§ **DIRECTIONS**
A word-for-word copy of the whole listing is the required answer.

Content starts

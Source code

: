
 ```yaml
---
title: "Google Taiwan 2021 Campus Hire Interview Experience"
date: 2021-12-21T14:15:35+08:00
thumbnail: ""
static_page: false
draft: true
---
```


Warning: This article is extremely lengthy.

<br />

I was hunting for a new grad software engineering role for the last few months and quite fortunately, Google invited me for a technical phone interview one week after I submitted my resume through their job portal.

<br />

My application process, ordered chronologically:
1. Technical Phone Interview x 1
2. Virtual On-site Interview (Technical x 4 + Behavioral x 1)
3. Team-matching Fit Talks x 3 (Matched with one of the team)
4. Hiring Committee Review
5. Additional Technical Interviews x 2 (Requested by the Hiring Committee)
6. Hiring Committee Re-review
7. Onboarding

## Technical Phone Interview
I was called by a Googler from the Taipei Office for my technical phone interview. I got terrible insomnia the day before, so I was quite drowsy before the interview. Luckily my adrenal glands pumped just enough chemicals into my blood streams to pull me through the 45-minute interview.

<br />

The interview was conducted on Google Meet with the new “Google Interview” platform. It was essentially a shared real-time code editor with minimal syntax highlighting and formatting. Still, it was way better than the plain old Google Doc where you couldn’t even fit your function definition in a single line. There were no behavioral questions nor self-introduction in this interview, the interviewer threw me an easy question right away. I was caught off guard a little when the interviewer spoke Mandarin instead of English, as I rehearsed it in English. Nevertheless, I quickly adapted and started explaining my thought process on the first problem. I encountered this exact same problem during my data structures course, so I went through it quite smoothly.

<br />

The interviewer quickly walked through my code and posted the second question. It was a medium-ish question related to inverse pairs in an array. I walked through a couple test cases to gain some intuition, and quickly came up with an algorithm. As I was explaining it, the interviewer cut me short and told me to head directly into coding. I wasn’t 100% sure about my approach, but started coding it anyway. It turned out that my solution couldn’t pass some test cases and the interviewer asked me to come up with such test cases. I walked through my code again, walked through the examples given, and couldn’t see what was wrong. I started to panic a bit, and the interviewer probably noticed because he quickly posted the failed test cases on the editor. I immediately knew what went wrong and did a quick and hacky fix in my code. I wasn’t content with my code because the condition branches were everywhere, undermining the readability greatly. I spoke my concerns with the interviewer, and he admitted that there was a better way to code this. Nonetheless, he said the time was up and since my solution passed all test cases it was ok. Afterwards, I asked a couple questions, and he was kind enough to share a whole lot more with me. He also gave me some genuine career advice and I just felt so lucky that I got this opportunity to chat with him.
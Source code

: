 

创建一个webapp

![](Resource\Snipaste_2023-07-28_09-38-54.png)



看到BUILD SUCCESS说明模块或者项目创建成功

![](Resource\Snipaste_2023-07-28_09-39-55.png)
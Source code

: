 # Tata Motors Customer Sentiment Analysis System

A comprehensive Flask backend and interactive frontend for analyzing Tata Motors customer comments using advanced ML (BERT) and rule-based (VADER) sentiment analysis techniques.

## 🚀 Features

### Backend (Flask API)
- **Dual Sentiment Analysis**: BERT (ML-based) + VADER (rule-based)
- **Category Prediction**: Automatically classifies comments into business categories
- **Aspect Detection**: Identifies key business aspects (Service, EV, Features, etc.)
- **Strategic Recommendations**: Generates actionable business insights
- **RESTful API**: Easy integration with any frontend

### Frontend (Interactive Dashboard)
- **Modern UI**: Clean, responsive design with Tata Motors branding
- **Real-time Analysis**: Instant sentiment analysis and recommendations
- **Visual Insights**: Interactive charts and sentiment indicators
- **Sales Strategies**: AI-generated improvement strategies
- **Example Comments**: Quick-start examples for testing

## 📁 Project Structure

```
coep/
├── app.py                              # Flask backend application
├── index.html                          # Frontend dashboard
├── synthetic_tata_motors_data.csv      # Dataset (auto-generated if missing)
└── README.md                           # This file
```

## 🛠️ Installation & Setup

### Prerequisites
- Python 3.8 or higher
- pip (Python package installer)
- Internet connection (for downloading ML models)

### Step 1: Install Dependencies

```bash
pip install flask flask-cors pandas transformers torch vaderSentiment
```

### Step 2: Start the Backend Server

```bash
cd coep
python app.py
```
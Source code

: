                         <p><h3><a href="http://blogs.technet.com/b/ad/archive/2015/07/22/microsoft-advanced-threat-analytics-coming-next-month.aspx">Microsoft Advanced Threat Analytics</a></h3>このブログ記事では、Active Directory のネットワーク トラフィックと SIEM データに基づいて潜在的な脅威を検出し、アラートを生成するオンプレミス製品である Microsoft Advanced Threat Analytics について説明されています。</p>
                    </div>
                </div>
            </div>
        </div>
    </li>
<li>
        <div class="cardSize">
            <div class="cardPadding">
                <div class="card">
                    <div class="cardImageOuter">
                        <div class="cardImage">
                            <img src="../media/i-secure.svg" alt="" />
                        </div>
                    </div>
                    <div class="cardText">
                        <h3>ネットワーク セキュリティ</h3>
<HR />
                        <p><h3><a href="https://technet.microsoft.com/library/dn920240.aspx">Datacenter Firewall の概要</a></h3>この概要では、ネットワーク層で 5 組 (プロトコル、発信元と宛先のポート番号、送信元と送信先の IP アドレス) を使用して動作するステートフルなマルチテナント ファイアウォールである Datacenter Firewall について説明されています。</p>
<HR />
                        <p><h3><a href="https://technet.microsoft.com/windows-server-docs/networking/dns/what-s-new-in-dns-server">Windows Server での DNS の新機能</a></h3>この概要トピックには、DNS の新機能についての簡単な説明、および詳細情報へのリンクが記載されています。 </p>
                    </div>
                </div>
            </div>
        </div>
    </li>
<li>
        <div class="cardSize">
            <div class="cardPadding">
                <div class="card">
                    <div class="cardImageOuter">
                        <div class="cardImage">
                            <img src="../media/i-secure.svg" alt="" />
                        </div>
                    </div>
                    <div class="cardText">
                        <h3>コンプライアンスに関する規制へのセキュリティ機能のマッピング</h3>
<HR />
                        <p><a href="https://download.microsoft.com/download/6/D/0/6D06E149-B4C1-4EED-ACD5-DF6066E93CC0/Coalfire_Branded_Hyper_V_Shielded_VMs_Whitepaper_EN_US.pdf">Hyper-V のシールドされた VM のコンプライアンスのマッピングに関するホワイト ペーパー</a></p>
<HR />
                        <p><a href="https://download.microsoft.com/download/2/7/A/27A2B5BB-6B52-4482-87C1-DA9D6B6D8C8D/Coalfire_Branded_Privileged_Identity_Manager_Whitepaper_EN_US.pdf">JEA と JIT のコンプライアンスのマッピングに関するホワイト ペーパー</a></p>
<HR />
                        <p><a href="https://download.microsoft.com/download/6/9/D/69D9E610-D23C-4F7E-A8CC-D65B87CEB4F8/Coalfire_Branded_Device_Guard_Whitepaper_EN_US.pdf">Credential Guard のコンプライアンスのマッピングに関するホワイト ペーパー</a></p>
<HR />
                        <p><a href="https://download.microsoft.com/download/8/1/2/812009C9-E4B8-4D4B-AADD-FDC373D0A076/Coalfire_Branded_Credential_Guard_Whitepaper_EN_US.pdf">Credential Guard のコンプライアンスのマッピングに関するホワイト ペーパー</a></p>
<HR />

Content ends

§ **RESPONSE AREA**
Source code

:
 ```yaml
---
title: "Google Taiwan 2021 Campus Hire Interview Experience"
date: 2021-12-21T14:15:35+08:00
thumbnail: ""
static_page: false
draft: true
---
```


Warning: This article is extremely lengthy.

<br />

I was hunting for a new grad software engineering role for the last few months and quite fortunately, Google invited me for a technical phone interview one week after I submitted my resume through their job portal.

<br />

My application process, ordered chronologically:
1. Technical Phone Interview x 1
2. Virtual On-site Interview (Technical x 4 + Behavioral x 1)
3. Team-matching Fit Talks x 3 (Matched with one of the team)
4. Hiring Committee Review
5. Additional Technical Interviews x 2 (Requested by the Hiring Committee)
6. Hiring Committee Re-review
7. Onboarding

## Technical Phone Interview
I was called by a Googler from the Taipei Office for my technical phone interview. I got terrible insomnia the day before, so I was quite drowsy before the interview. Luckily my adrenal glands pumped just enough chemicals into my blood streams to pull me through the 45-minute interview.

<br />

The interview was conducted on Google Meet with the new “Google Interview” platform. It was essentially a shared real-time code editor with minimal syntax highlighting and formatting. Still, it was way better than the plain old Google Doc where you couldn’t even fit your function definition in a single line. There were no behavioral questions nor self-introduction in this interview, the interviewer threw me an easy question right away. I was caught off guard a little when the interviewer spoke Mandarin instead of English, as I rehearsed it in English. Nevertheless, I quickly adapted and started explaining my thought process on the first problem. I encountered this exact same problem during my data structures course, so I went through it quite smoothly.

<br />

The interviewer quickly walked through my code and posted the second question. It was a medium-ish question related to inverse pairs in an array. I walked through a couple test cases to gain some intuition, and quickly came up with an algorithm. As I was explaining it, the interviewer cut me short and told me to head directly into coding. I wasn’t 100% sure about my approach, but started coding it anyway. It turned out that my solution couldn’t pass some test cases and the interviewer asked me to come up with such test cases. I walked through my code again, walked through the examples given, and couldn’t see what was wrong. I started to panic a bit, and the interviewer probably noticed because he quickly posted the failed test cases on the editor. I immediately knew what went wrong and did a quick and hacky fix in my code. I wasn’t content with my code because the condition branches were everywhere, undermining the readability greatly. I spoke my concerns with the interviewer, and he admitted that there was a better way to code this. Nonetheless, he said the time was up and since my solution passed all test cases it was ok. Afterwards, I asked a couple questions, and he was kind enough to share a whole lot more with me. He also gave me some genuine career advice and I just felt so lucky that I got this opportunity to chat with him.
Source code

: 

创建一个webapp

![](Resource\Snipaste_2023-07-28_09-38-54.png)



看到BUILD SUCCESS说明模块或者项目创建成功

![](Resource\Snipaste_2023-07-28_09-39-55.png)
Source code

: # Tata Motors Customer Sentiment Analysis System

A comprehensive Flask backend and interactive frontend for analyzing Tata Motors customer comments using advanced ML (BERT) and rule-based (VADER) sentiment analysis techniques.

## 🚀 Features

### Backend (Flask API)
- **Dual Sentiment Analysis**: BERT (ML-based) + VADER (rule-based)
- **Category Prediction**: Automatically classifies comments into business categories
- **Aspect Detection**: Identifies key business aspects (Service, EV, Features, etc.)
- **Strategic Recommendations**: Generates actionable business insights
- **RESTful API**: Easy integration with any frontend

### Frontend (Interactive Dashboard)
- **Modern UI**: Clean, responsive design with Tata Motors branding
- **Real-time Analysis**: Instant sentiment analysis and recommendations
- **Visual Insights**: Interactive charts and sentiment indicators
- **Sales Strategies**: AI-generated improvement strategies
- **Example Comments**: Quick-start examples for testing

## 📁 Project Structure

```
coep/
├── app.py                              # Flask backend application
├── index.html                          # Frontend dashboard
├── synthetic_tata_motors_data.csv      # Dataset (auto-generated if missing)
└── README.md                           # This file
```

## 🛠️ Installation & Setup

### Prerequisites
- Python 3.8 or higher
- pip (Python package installer)
- Internet connection (for downloading ML models)

### Step 1: Install Dependencies

```bash
pip install flask flask-cors pandas transformers torch vaderSentiment
```

### Step 2: Start the Backend Server

```bash
cd coep
python app.py
```
Source code

:                         <p><h3><a href="http://blogs.technet.com/b/ad/archive/2015/07/22/microsoft-advanced-threat-analytics-coming-next-month.aspx">Microsoft Advanced Threat Analytics</a></h3>このブログ記事では、Active Directory のネットワーク トラフィックと SIEM データに基づいて潜在的な脅威を検出し、アラートを生成するオンプレミス製品である Microsoft Advanced Threat Analytics について説明されています。</p>
                    </div>
                </div>
            </div>
        </div>
    </li>
<li>
        <div class="cardSize">
            <div class="cardPadding">
                <div class="card">
                    <div class="cardImageOuter">
                        <div class="cardImage">
                            <img src="../media/i-secure.svg" alt="" />
                        </div>
                    </div>
                    <div class="cardText">
                        <h3>ネットワーク セキュリティ</h3>
<HR />
                        <p><h3><a href="https://technet.microsoft.com/library/dn920240.aspx">Datacenter Firewall の概要</a></h3>この概要では、ネットワーク層で 5 組 (プロトコル、発信元と宛先のポート番号、送信元と送信先の IP アドレス) を使用して動作するステートフルなマルチテナント ファイアウォールである Datacenter Firewall について説明されています。</p>
<HR />
                        <p><h3><a href="https://technet.microsoft.com/windows-server-docs/networking/dns/what-s-new-in-dns-server">Windows Server での DNS の新機能</a></h3>この概要トピックには、DNS の新機能についての簡単な説明、および詳細情報へのリンクが記載されています。 </p>
                    </div>
                </div>
            </div>
        </div>
    </li>
<li>
        <div class="cardSize">
            <div class="cardPadding">
                <div class="card">
                    <div class="cardImageOuter">
                        <div class="cardImage">
                            <img src="../media/i-secure.svg" alt="" />
                        </div>
                    </div>
                    <div class="cardText">
                        <h3>コンプライアンスに関する規制へのセキュリティ機能のマッピング</h3>
<HR />
                        <p><a href="https://download.microsoft.com/download/6/D/0/6D06E149-B4C1-4EED-ACD5-DF6066E93CC0/Coalfire_Branded_Hyper_V_Shielded_VMs_Whitepaper_EN_US.pdf">Hyper-V のシールドされた VM のコンプライアンスのマッピングに関するホワイト ペーパー</a></p>
<HR />
                        <p><a href="https://download.microsoft.com/download/2/7/A/27A2B5BB-6B52-4482-87C1-DA9D6B6D8C8D/Coalfire_Branded_Privileged_Identity_Manager_Whitepaper_EN_US.pdf">JEA と JIT のコンプライアンスのマッピングに関するホワイト ペーパー</a></p>
<HR />
                        <p><a href="https://download.microsoft.com/download/6/9/D/69D9E610-D23C-4F7E-A8CC-D65B87CEB4F8/Coalfire_Branded_Device_Guard_Whitepaper_EN_US.pdf">Credential Guard のコンプライアンスのマッピングに関するホワイト ペーパー</a></p>
<HR />
                        <p><a href="https://download.microsoft.com/download/8/1/2/812009C9-E4B8-4D4B-AADD-FDC373D0A076/Coalfire_Branded_Credential_Guard_Whitepaper_EN_US.pdf">Credential Guard のコンプライアンスのマッピングに関するホワイト ペーパー</a></p>
<HR />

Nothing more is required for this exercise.